Here Is Where We Meet
John Berger Bloomsbury, 237pp, £14.99
ISBN 0747573174
John Berger's new book is a story of spectres, a work in which magic and empiricism, this world and the next, brush against each other with arresting delicacy. In the opening chapter, the narrator, John (who shares several biographical details with Berger), meets the shadow of his mother in Lisbon. Her expression, he tells us, "is one of happy impertinence, for she is sure now that she is beyond reach". She is the first in a succession of revenants who materialise in cities across Europe, turning up in cafes, market places and hotel foyers. Each emanates from a period of flux or of learning from John's past: they are all in some sense his teachers.
In Madrid, he meets Tyler, the schoolmaster who, in a freezing hut at the edge of a field, had taught him how to write and how to catch a ball. (They amount to the same thing: "you don't snatch at it in the air, you watch it coming and then place your hands accordingly".) In Krakow, he encounters Ken, who, aged 40 to his 11, had introduced him to books, later to sex and, in the interim, to the art of criticism (via regular trips to the music hall). And in London, he visits a student friend from the war years, hoping to recall the name of a girl with whom he had an intimate but distant relationship: "like an elderly couple who happened to be working in the same school".

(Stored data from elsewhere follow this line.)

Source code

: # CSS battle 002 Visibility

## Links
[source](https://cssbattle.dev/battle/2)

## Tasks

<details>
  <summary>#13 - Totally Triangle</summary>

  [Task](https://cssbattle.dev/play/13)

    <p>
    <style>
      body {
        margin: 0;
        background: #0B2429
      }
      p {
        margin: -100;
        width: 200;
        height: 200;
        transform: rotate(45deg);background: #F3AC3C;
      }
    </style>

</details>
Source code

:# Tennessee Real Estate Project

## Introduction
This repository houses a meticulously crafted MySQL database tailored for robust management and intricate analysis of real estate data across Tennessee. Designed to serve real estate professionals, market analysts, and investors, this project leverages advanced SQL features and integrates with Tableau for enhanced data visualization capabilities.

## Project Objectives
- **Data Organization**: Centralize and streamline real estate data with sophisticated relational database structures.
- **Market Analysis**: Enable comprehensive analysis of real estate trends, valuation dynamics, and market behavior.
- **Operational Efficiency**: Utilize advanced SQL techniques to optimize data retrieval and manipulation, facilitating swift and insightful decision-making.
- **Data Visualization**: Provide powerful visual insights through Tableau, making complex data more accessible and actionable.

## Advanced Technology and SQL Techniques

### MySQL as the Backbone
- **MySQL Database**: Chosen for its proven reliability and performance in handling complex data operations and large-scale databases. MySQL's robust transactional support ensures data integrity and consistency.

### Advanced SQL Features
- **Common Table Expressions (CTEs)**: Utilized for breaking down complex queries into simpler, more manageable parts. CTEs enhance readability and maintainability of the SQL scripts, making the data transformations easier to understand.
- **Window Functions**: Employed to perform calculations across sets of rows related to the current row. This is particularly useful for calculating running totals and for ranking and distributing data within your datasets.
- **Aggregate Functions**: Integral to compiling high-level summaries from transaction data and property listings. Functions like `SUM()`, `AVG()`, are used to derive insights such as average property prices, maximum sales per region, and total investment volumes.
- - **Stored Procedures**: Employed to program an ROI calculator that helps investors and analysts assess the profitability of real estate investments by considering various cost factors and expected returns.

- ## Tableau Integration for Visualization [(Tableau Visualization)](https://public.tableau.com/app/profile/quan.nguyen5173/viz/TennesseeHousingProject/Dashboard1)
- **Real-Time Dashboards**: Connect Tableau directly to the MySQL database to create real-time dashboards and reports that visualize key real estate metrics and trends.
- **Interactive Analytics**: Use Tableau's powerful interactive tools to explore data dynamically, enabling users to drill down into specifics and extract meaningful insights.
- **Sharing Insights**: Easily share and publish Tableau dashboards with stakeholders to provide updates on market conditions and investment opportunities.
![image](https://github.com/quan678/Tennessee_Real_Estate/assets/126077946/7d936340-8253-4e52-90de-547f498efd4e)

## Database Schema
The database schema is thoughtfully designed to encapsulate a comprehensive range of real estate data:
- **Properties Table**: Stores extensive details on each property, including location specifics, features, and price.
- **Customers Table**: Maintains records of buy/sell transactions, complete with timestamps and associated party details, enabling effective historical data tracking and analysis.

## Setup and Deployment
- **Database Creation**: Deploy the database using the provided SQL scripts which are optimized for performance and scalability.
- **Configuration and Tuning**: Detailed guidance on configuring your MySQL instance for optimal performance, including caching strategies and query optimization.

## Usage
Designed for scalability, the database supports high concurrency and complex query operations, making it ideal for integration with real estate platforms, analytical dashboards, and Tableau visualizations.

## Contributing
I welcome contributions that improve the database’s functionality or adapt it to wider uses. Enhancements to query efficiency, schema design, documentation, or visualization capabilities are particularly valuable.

Here Is Where We Meet is a work concerned with evanescent beings, yet there is nothing vague about the writing in it. As ever, Berger's prose is characterised by an almost preternatural precision and tact. The Berger sentence addresses itself to the physical world like a seasoned con-fessor: he has seen and heard everything, and will absolve everyone - but not be-fore he has coaxed the world into letting down its guard and divulging its secrets in a new lexicon.
Reflecting on prehistoric cave paintings at Chauvet in France, he notes that a stalactite has grown to resemble a mammoth: "the reference could easily be missed and so a Cro-Magnon painter, with four brief lines in red, brought the tiny mammoth nearer". The "reference" (not "resemblance") is the cave's: the painter merely adds a belated confirmation. An adjacent outcrop of rock, on which are painted two butterflies, "is shaped like the tip of a pancreas"; the oddity of the image works precisely because it neglects to mention that a pancreas looks like a leaf.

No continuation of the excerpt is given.